When Does A Simple Will Become Complex?
Solicitors are loath to call even a “simple will” a simple will these days. There are so many aspects to the wording used that the layman doesn’t understand, not to mention the trustee powers that need to be included. But even when a will is relatively simple, there is usually a lot that has been considered before it has been prepared.
But when should you expect that a simple will won’t cut it for you? Here are a few scenarios:
Superannuation
Most of us have it these days, and it is often our biggest asset once the life insurance component is also paid. Remember, super isn’t your asset to deal with under your will, so there needs to be appropriate planning for it, potentially some Binding Death Benefit Nominations prepared, and then equalisation clauses used in your will so that distributions are truly equally after tax.

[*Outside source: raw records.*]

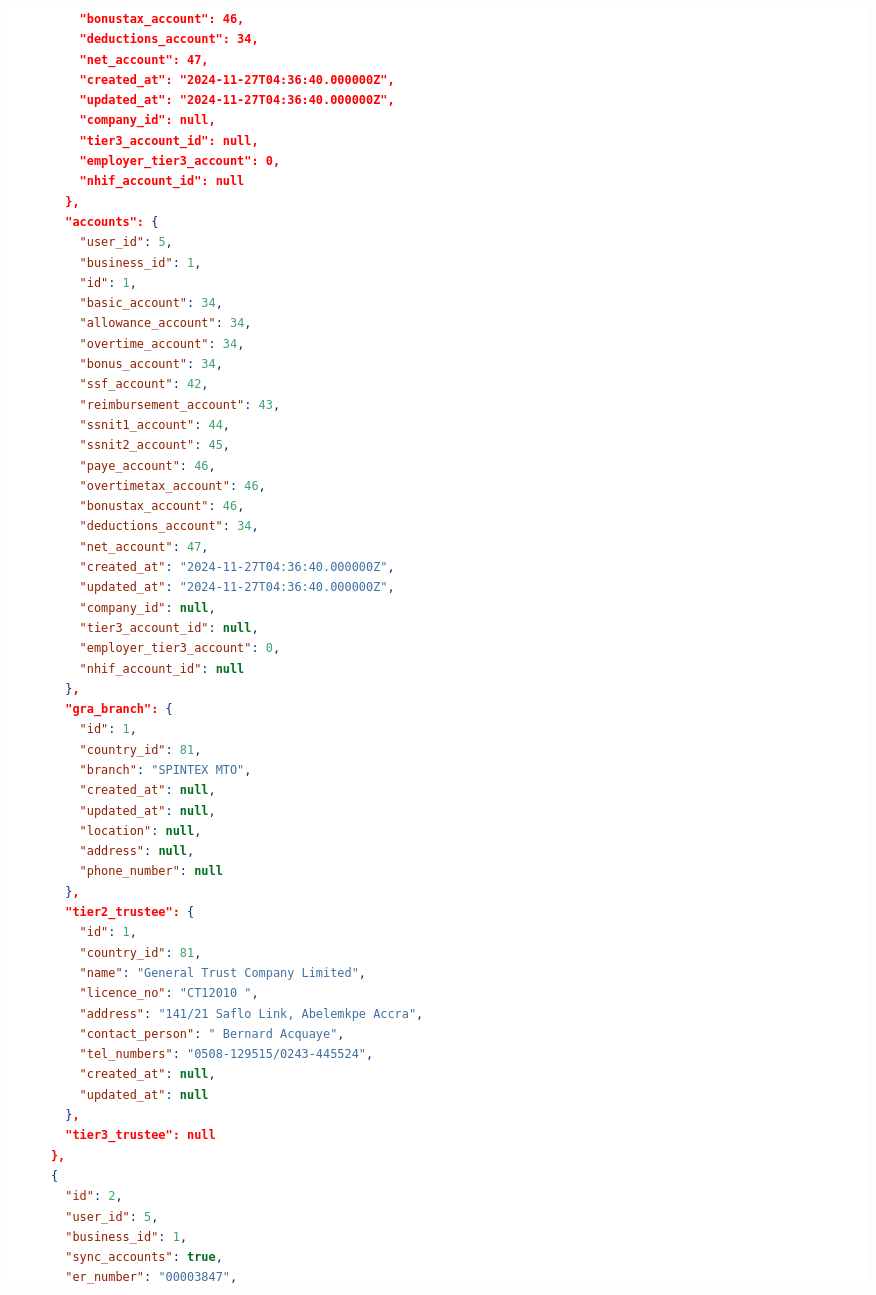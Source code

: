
 ```json
          "bonustax_account": 46,
          "deductions_account": 34,
          "net_account": 47,
          "created_at": "2024-11-27T04:36:40.000000Z",
          "updated_at": "2024-11-27T04:36:40.000000Z",
          "company_id": null,
          "tier3_account_id": null,
          "employer_tier3_account": 0,
          "nhif_account_id": null
        },
        "accounts": {
          "user_id": 5,
          "business_id": 1,
          "id": 1,
          "basic_account": 34,
          "allowance_account": 34,
          "overtime_account": 34,
          "bonus_account": 34,
          "ssf_account": 42,
          "reimbursement_account": 43,
          "ssnit1_account": 44,
          "ssnit2_account": 45,
          "paye_account": 46,
          "overtimetax_account": 46,
          "bonustax_account": 46,
          "deductions_account": 34,
          "net_account": 47,
          "created_at": "2024-11-27T04:36:40.000000Z",
          "updated_at": "2024-11-27T04:36:40.000000Z",
          "company_id": null,
          "tier3_account_id": null,
          "employer_tier3_account": 0,
          "nhif_account_id": null
        },
        "gra_branch": {
          "id": 1,
          "country_id": 81,
          "branch": "SPINTEX MTO",
          "created_at": null,
          "updated_at": null,
          "location": null,
          "address": null,
          "phone_number": null
        },
        "tier2_trustee": {
          "id": 1,
          "country_id": 81,
          "name": "General Trust Company Limited",
          "licence_no": "CT12010 ",
          "address": "141/21 Saflo Link, Abelemkpe Accra",
          "contact_person": " Bernard Acquaye",
          "tel_numbers": "0508-129515/0243-445524",
          "created_at": null,
          "updated_at": null
        },
        "tier3_trustee": null
      },
      {
        "id": 2,
        "user_id": 5,
        "business_id": 1,
        "sync_accounts": true,
        "er_number": "00003847",
```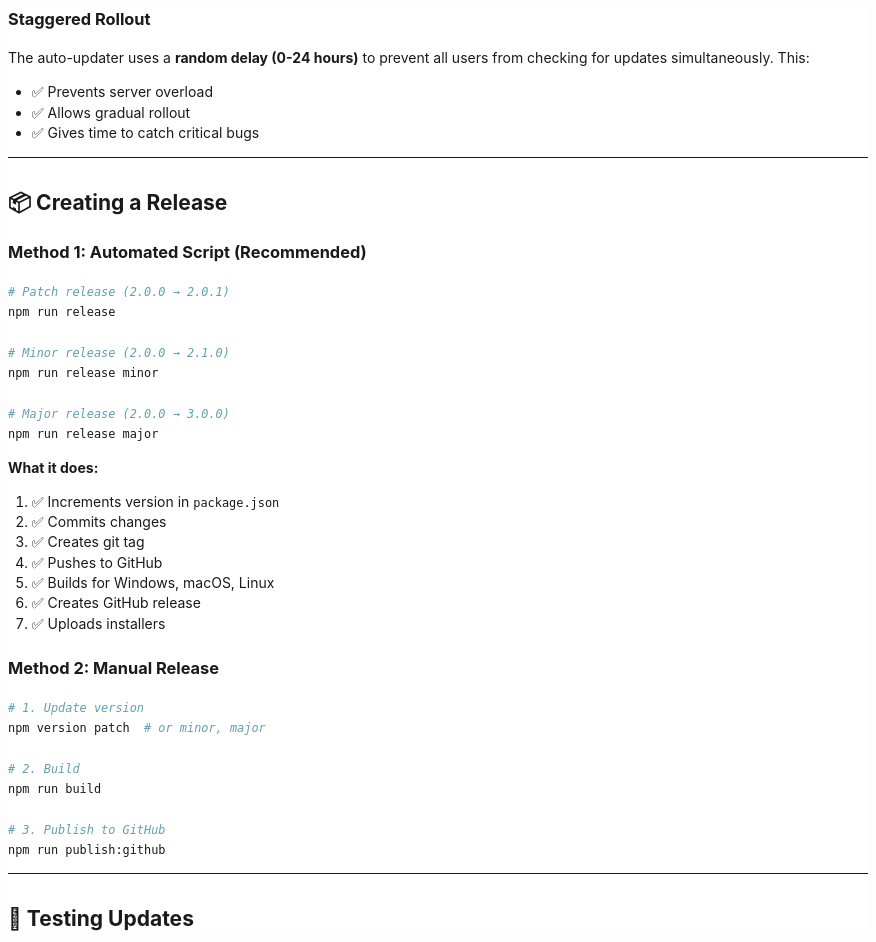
 ```
```

### Staggered Rollout

The auto-updater uses a **random delay (0-24 hours)** to prevent all users from checking for updates simultaneously. This:

- ✅ Prevents server overload
- ✅ Allows gradual rollout
- ✅ Gives time to catch critical bugs

---

## 📦 Creating a Release

### Method 1: Automated Script (Recommended)

```bash
# Patch release (2.0.0 → 2.0.1)
npm run release

# Minor release (2.0.0 → 2.1.0)
npm run release minor

# Major release (2.0.0 → 3.0.0)
npm run release major
```

**What it does:**
1. ✅ Increments version in `package.json`
2. ✅ Commits changes
3. ✅ Creates git tag
4. ✅ Pushes to GitHub
5. ✅ Builds for Windows, macOS, Linux
6. ✅ Creates GitHub release
7. ✅ Uploads installers

### Method 2: Manual Release

```bash
# 1. Update version
npm version patch  # or minor, major

# 2. Build
npm run build

# 3. Publish to GitHub
npm run publish:github
```

---

## 🧪 Testing Updates
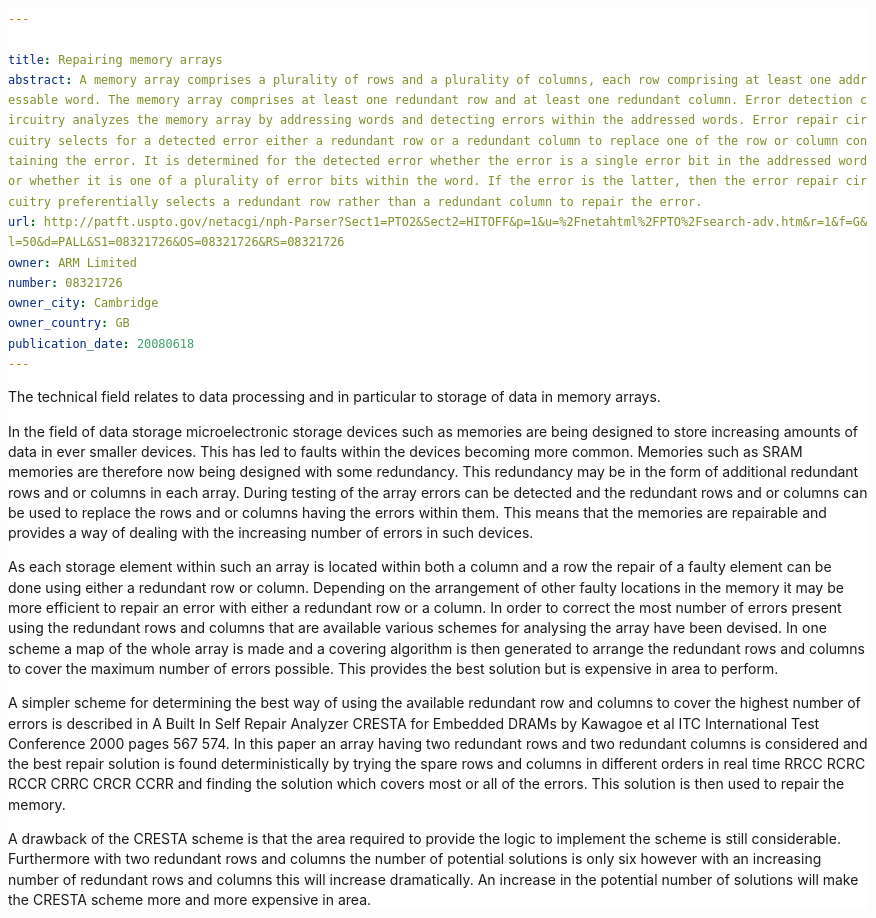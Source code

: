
 ```yaml
---

title: Repairing memory arrays
abstract: A memory array comprises a plurality of rows and a plurality of columns, each row comprising at least one addressable word. The memory array comprises at least one redundant row and at least one redundant column. Error detection circuitry analyzes the memory array by addressing words and detecting errors within the addressed words. Error repair circuitry selects for a detected error either a redundant row or a redundant column to replace one of the row or column containing the error. It is determined for the detected error whether the error is a single error bit in the addressed word or whether it is one of a plurality of error bits within the word. If the error is the latter, then the error repair circuitry preferentially selects a redundant row rather than a redundant column to repair the error.
url: http://patft.uspto.gov/netacgi/nph-Parser?Sect1=PTO2&Sect2=HITOFF&p=1&u=%2Fnetahtml%2FPTO%2Fsearch-adv.htm&r=1&f=G&l=50&d=PALL&S1=08321726&OS=08321726&RS=08321726
owner: ARM Limited
number: 08321726
owner_city: Cambridge
owner_country: GB
publication_date: 20080618
---
```

The technical field relates to data processing and in particular to storage of data in memory arrays.

In the field of data storage microelectronic storage devices such as memories are being designed to store increasing amounts of data in ever smaller devices. This has led to faults within the devices becoming more common. Memories such as SRAM memories are therefore now being designed with some redundancy. This redundancy may be in the form of additional redundant rows and or columns in each array. During testing of the array errors can be detected and the redundant rows and or columns can be used to replace the rows and or columns having the errors within them. This means that the memories are repairable and provides a way of dealing with the increasing number of errors in such devices.

As each storage element within such an array is located within both a column and a row the repair of a faulty element can be done using either a redundant row or column. Depending on the arrangement of other faulty locations in the memory it may be more efficient to repair an error with either a redundant row or a column. In order to correct the most number of errors present using the redundant rows and columns that are available various schemes for analysing the array have been devised. In one scheme a map of the whole array is made and a covering algorithm is then generated to arrange the redundant rows and columns to cover the maximum number of errors possible. This provides the best solution but is expensive in area to perform.

A simpler scheme for determining the best way of using the available redundant row and columns to cover the highest number of errors is described in A Built In Self Repair Analyzer CRESTA for Embedded DRAMs by Kawagoe et al ITC International Test Conference 2000 pages 567 574. In this paper an array having two redundant rows and two redundant columns is considered and the best repair solution is found deterministically by trying the spare rows and columns in different orders in real time RRCC RCRC RCCR CRRC CRCR CCRR and finding the solution which covers most or all of the errors. This solution is then used to repair the memory.

A drawback of the CRESTA scheme is that the area required to provide the logic to implement the scheme is still considerable. Furthermore with two redundant rows and columns the number of potential solutions is only six however with an increasing number of redundant rows and columns this will increase dramatically. An increase in the potential number of solutions will make the CRESTA scheme more and more expensive in area.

Self-managed super funds, companies or family trusts
These entities also add further complexities, because the assets owned in these entities aren’t yours to deal with through your will. Your solicitor will need to review the Trust Deeds and Constitution to figure out how control can be passed onto the appropriate person that you want.
Life interests or other testamentary trusts
As soon as your start to consider leaving money to your minor children, to be held in trust until they reach a certain age, then your will is no longer simple. There are other management aspects to consider for such as trust, as well as who should manage it until your children reach the specified age, and what it can be used for in the meantime. Likewise with a life interest, the rights under this need to be managed, so your will cannot be simple.
The most complex trusts are family discretionary testamentary trusts, or special disability trusts if you have a disabled loved on that needs to be cared for.
Wanting to leave someone out of your Will
Serious consideration needs to be given to the consequences here, and potentially far greater estate planning to minimise your estate in the case of a claim. This is not something to do lightly, if you want to avoid litigation.
Assets outside Australia, or even Interstate
Assets outside of the country need to be given special consideration, particularly how the law applies in that country, and how a Will in Australia will apply. But if you also have investments properties in other States within Australia, the law also affects these differently in each State, and there are potential consequences when it comes to time to obtain probate, as this may need to be resealed in other jurisdictions.
Making specific gifts or promises to beneficiaries
Sometimes gifts can be straight forward. Other times, consideration needs to be given to how it is done, particular if an estate could have debt, or if the will-maker wants to avoid ademption (where the gift no longer exists). Further, if you make promises to beneficiaries that they may seek to rely on if you don’t stick to the promise, need to be explored thoroughly, particularly if you change you will later.